Choosing an Efficient Home Central Heating System to Reduce Your Carbon Footprint
The first point we’d make is that there are absolutely options if you’d prefer a gas boiler but don’t want to pay more than necessary for your utility bills and would like to reduce your reliance on fossil fuels. Some simple upgrades or additions like thermostats can lower your appliance usage without sacrificing comfort.
A-grade boilers represent the most efficient gas heating systems on the market, with a modern condensing boiler achieving between 92% and 94% efficiency – compared to older boilers that were installed over 25 years ago, which tend to achieve G ratings with as little as 60% efficiency.
An important aspect is that any super-efficient boiler should always be installed by an experienced, qualified team of engineers. A condensing boiler is not necessarily A-rated in every instance. Although this boiler upgrade can reduce your utility costs by as much as 30%, your boiler and central heating system must be set up correctly.
Issues with the installation can erode the energy savings available and mean an advanced boiler model runs at an efficiency level from 10% to 25% below its true capacity.
How to Assess the Efficiency Rating of a New Gas Boiler
Boilers carry ratings from A to G, similar to the energy performance ratings you may have seen for properties or shown on your own Energy Performance Certificate (EPC). The rating system is there to help consumers make informed choices about the boiler size and model that is right for their homes.
Those letters denote an efficiency performance based on a percentage, where an A-rated boiler can provide an efficiency of 90% or above. This percentage drops to, for example, 82% to 86% for a C-rated boiler and to under 70% for a G-rated appliance.
Most of the brand-new boilers available to purchase are A-rated, and the best models can even be classed as A+++, showing that they achieve efficiency that outstrips the original ratings used within the scale. It is worth noting that a 100% efficient boiler may also command a premium price, but much depends on your objectives and priorities.

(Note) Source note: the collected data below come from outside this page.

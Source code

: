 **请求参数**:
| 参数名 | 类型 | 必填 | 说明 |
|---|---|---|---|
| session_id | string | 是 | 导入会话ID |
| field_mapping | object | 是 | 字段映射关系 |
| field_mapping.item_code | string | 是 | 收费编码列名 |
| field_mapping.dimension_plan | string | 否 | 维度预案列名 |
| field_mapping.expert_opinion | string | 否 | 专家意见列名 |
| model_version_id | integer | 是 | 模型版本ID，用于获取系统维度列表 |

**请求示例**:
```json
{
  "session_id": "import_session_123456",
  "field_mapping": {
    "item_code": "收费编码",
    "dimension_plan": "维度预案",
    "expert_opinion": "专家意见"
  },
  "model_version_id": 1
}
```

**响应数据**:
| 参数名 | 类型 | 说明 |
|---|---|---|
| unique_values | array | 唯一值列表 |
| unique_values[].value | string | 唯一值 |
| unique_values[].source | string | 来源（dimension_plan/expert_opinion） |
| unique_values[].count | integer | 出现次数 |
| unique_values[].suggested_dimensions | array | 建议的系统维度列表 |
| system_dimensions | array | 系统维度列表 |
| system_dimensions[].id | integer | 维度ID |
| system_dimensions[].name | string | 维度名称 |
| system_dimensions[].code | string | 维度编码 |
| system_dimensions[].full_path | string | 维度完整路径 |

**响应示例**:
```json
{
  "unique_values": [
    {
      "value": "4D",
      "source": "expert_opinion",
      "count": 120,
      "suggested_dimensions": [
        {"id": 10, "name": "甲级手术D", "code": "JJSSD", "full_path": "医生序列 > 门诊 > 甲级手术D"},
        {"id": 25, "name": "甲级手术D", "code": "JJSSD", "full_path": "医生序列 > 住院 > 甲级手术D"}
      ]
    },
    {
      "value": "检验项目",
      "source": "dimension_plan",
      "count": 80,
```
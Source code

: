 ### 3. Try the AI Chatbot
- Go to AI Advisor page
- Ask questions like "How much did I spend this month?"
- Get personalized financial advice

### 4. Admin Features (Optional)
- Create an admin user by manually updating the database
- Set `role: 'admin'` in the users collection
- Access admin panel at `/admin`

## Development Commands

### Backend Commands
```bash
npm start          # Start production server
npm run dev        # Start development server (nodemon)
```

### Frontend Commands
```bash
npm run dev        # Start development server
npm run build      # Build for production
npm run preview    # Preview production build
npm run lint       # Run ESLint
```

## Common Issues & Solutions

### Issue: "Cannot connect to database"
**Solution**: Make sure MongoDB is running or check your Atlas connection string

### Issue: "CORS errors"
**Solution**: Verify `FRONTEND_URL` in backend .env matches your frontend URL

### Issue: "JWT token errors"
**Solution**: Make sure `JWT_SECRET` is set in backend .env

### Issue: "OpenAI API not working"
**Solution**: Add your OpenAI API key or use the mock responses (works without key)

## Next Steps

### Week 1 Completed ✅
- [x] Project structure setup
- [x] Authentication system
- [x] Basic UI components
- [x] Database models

Essentially, the more efficient your boiler is, the more you get out of each unit of energy you pay for. To keep the same property at the same heat and with an identical hot water supply with a boiler rated E, F or G, you would spend considerably more on energy consumption charges than an A-rated system.
For example, if your boiler operates at 94% efficiency, only 6% of the energy you consume is lost – whereas as much as 30% is lost if your boiler functions at 70%. The more efficient your boiler, the less it costs to run, and the lower your carbon footprint due to reduced fuel usage.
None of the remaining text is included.